(Dataset items)
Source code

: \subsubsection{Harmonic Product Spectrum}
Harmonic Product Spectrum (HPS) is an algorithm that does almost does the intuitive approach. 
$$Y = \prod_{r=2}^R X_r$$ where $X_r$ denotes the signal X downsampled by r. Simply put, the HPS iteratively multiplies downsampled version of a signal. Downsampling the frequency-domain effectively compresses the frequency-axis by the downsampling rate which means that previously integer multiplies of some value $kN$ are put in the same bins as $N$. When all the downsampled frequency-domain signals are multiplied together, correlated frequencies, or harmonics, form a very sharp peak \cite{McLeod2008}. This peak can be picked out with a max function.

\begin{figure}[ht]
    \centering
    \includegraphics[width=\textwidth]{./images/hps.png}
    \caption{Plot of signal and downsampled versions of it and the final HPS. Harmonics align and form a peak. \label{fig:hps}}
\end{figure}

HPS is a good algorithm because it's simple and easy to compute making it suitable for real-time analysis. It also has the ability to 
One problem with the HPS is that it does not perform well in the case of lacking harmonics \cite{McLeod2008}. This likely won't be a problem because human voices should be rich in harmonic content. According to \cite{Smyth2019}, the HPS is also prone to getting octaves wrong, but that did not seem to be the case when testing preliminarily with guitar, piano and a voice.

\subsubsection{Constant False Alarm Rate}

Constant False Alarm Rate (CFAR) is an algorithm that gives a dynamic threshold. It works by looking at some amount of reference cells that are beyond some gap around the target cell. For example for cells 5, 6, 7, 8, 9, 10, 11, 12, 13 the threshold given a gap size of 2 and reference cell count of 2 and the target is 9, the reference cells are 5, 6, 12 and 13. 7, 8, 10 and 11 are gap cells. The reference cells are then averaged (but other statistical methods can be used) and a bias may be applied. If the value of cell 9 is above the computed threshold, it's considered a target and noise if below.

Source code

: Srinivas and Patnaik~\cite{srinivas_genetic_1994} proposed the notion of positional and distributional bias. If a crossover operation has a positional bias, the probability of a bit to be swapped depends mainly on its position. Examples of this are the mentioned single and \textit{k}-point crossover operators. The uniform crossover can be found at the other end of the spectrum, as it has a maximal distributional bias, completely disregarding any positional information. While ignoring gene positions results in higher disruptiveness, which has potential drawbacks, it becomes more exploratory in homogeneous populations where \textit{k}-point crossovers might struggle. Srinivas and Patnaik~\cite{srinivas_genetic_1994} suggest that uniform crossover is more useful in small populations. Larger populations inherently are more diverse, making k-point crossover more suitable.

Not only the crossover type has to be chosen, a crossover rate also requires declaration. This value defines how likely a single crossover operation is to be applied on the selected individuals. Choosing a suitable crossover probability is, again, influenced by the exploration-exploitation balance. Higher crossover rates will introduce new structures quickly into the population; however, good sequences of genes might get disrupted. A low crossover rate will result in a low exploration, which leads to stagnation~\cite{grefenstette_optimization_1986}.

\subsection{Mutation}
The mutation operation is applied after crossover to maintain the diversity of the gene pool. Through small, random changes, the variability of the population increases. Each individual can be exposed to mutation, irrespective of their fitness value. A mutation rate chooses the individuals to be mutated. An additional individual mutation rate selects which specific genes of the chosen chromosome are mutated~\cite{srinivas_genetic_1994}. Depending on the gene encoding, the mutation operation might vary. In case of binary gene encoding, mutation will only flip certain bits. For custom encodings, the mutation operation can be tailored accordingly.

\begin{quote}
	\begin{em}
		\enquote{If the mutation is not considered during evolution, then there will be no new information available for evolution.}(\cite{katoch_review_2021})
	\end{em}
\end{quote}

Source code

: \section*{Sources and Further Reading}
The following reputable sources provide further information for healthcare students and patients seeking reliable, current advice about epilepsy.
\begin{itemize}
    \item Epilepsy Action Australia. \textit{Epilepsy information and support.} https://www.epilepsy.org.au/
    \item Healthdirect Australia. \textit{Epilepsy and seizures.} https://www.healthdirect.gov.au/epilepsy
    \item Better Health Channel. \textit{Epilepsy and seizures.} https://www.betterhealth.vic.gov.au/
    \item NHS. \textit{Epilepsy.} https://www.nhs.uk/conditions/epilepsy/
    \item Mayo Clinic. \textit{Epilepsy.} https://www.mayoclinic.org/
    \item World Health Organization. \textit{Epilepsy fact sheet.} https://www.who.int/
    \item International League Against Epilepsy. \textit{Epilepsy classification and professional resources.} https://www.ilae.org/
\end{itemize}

Task brief -
All of the lines above must be returned exactly.

Reply to the task -
Source code

: \subsubsection{Harmonic Product Spectrum}
Harmonic Product Spectrum (HPS) is an algorithm that does almost does the intuitive approach. 
$$Y = \prod_{r=2}^R X_r$$ where $X_r$ denotes the signal X downsampled by r. Simply put, the HPS iteratively multiplies downsampled version of a signal. Downsampling the frequency-domain effectively compresses the frequency-axis by the downsampling rate which means that previously integer multiplies of some value $kN$ are put in the same bins as $N$. When all the downsampled frequency-domain signals are multiplied together, correlated frequencies, or harmonics, form a very sharp peak \cite{McLeod2008}. This peak can be picked out with a max function.

\begin{figure}[ht]
    \centering
    \includegraphics[width=\textwidth]{./images/hps.png}
    \caption{Plot of signal and downsampled versions of it and the final HPS. Harmonics align and form a peak. \label{fig:hps}}
\end{figure}

HPS is a good algorithm because it's simple and easy to compute making it suitable for real-time analysis. It also has the ability to 
One problem with the HPS is that it does not perform well in the case of lacking harmonics \cite{McLeod2008}. This likely won't be a problem because human voices should be rich in harmonic content. According to \cite{Smyth2019}, the HPS is also prone to getting octaves wrong, but that did not seem to be the case when testing preliminarily with guitar, piano and a voice.

\subsubsection{Constant False Alarm Rate}

Constant False Alarm Rate (CFAR) is an algorithm that gives a dynamic threshold. It works by looking at some amount of reference cells that are beyond some gap around the target cell. For example for cells 5, 6, 7, 8, 9, 10, 11, 12, 13 the threshold given a gap size of 2 and reference cell count of 2 and the target is 9, the reference cells are 5, 6, 12 and 13. 7, 8, 10 and 11 are gap cells. The reference cells are then averaged (but other statistical methods can be used) and a bias may be applied. If the value of cell 9 is above the computed threshold, it's considered a target and noise if below.

Source code

: Srinivas and Patnaik~\cite{srinivas_genetic_1994} proposed the notion of positional and distributional bias. If a crossover operation has a positional bias, the probability of a bit to be swapped depends mainly on its position. Examples of this are the mentioned single and \textit{k}-point crossover operators. The uniform crossover can be found at the other end of the spectrum, as it has a maximal distributional bias, completely disregarding any positional information. While ignoring gene positions results in higher disruptiveness, which has potential drawbacks, it becomes more exploratory in homogeneous populations where \textit{k}-point crossovers might struggle. Srinivas and Patnaik~\cite{srinivas_genetic_1994} suggest that uniform crossover is more useful in small populations. Larger populations inherently are more diverse, making k-point crossover more suitable.

Not only the crossover type has to be chosen, a crossover rate also requires declaration. This value defines how likely a single crossover operation is to be applied on the selected individuals. Choosing a suitable crossover probability is, again, influenced by the exploration-exploitation balance. Higher crossover rates will introduce new structures quickly into the population; however, good sequences of genes might get disrupted. A low crossover rate will result in a low exploration, which leads to stagnation~\cite{grefenstette_optimization_1986}.

\subsection{Mutation}
The mutation operation is applied after crossover to maintain the diversity of the gene pool. Through small, random changes, the variability of the population increases. Each individual can be exposed to mutation, irrespective of their fitness value. A mutation rate chooses the individuals to be mutated. An additional individual mutation rate selects which specific genes of the chosen chromosome are mutated~\cite{srinivas_genetic_1994}. Depending on the gene encoding, the mutation operation might vary. In case of binary gene encoding, mutation will only flip certain bits. For custom encodings, the mutation operation can be tailored accordingly.

\begin{quote}
	\begin{em}
		\enquote{If the mutation is not considered during evolution, then there will be no new information available for evolution.}(\cite{katoch_review_2021})
	\end{em}
\end{quote}

Source code

: \section*{Sources and Further Reading}
The following reputable sources provide further information for healthcare students and patients seeking reliable, current advice about epilepsy.
\begin{itemize}
    \item Epilepsy Action Australia. \textit{Epilepsy information and support.} https://www.epilepsy.org.au/
    \item Healthdirect Australia. \textit{Epilepsy and seizures.} https://www.healthdirect.gov.au/epilepsy
    \item Better Health Channel. \textit{Epilepsy and seizures.} https://www.betterhealth.vic.gov.au/
    \item NHS. \textit{Epilepsy.} https://www.nhs.uk/conditions/epilepsy/
    \item Mayo Clinic. \textit{Epilepsy.} https://www.mayoclinic.org/
    \item World Health Organization. \textit{Epilepsy fact sheet.} https://www.who.int/
    \item International League Against Epilepsy. \textit{Epilepsy classification and professional resources.} https://www.ilae.org/
\end{itemize}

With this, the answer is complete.